Thursday, September 17, 2009

Paganism: Gingrich still worried

A few months ago, I criticized -- not without some mocking -- Newt Gingrich's warning that "We are living in a period where we are surrounded by paganism." Yet I harbored some vague hope that Gingrich might have been indulging in some transient (and expedient) rhetorical excess. Not so. He's still talking about the purported paganism problem:
I think our country is in a great struggle, and it’s something that Paul wrote about frequently. Paul wrote about a world where there was paganism. That’s where we are. A number of people with great social prestige think that paganism is a reasonable way of life. They like to think that they’re unique, but they’re not.
Now let's turn to the Merriam Webster online dictionary:

Main Entry: pa·gan
Pronunciation: \ˈpā-gən\
Function: noun
Etymology: Middle English, from Late Latin paganus, from Latin, civilian, country dweller, from pagus country district; akin to Latin pangere to fix —more at pact Date: 14th century
1 : heathen 1; especially : a follower of a polytheistic religion (as in ancient Rome)
2 : one who has little or no religion and who delights in sensual pleasures and material goods : an irreligious or hedonistic person
3 : neo-pagan

So, let's be clear -- Paul was talking about pagans of definition 1 (who were often quite devout followers of their own religions); Gingrich is talking about the pagans of definition 2; and the neo-pagans of definition 3 are a rather small part of the current-day population. It seems that Gingrich is trying to capitalize on this ambiguity -- to stoke anxieties of current-day Christian conservatives that they are being persecuted by the government, as the early Christians were in pagan (definition 1) Rome.

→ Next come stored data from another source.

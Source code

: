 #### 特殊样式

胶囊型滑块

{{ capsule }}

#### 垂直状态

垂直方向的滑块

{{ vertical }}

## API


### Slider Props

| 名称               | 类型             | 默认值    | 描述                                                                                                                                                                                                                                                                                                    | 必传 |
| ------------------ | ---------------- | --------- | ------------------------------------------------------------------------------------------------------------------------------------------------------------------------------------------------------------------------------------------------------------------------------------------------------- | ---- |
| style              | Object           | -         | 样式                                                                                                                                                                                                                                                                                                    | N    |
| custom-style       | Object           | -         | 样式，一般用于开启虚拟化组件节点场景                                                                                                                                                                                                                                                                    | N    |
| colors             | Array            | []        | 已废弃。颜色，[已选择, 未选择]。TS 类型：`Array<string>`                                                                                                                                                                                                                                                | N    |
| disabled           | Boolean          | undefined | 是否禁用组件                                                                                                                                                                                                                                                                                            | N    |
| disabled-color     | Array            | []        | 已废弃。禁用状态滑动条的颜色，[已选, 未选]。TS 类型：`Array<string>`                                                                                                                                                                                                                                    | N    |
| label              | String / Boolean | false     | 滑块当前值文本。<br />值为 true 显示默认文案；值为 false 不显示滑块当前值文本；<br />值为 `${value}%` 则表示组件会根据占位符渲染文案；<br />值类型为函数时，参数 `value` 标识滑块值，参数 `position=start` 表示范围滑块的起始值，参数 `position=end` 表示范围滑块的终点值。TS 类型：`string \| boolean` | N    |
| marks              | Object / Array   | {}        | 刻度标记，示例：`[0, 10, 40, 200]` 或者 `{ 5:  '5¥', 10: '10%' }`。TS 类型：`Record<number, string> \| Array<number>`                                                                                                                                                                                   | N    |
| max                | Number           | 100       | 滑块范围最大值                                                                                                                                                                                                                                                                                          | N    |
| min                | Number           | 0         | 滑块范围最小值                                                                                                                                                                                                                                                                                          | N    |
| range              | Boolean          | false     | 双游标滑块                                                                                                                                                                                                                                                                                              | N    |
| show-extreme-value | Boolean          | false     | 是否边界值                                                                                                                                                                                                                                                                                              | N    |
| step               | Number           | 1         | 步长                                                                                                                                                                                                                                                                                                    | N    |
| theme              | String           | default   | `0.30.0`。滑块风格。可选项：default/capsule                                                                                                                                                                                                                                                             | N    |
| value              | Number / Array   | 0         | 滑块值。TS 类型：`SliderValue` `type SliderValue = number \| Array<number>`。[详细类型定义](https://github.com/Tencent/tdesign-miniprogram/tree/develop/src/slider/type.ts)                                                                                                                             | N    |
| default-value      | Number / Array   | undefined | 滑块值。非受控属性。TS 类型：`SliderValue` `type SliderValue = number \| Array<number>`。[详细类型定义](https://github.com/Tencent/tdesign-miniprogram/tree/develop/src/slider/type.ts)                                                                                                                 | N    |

If Gingrich wants to denounce people for being hedonistic or irreligious, let him do so. I don't generally share his concerns, but at least I'll respect his terminology. But using "paganism" as an expansive and slippery term of abuse (as I suggested in comments on my earlier post) is not in keeping with the classical heritage that inspired the American founding fathers. And considering that Gingrich has a PhD in history, he should (and does) know better.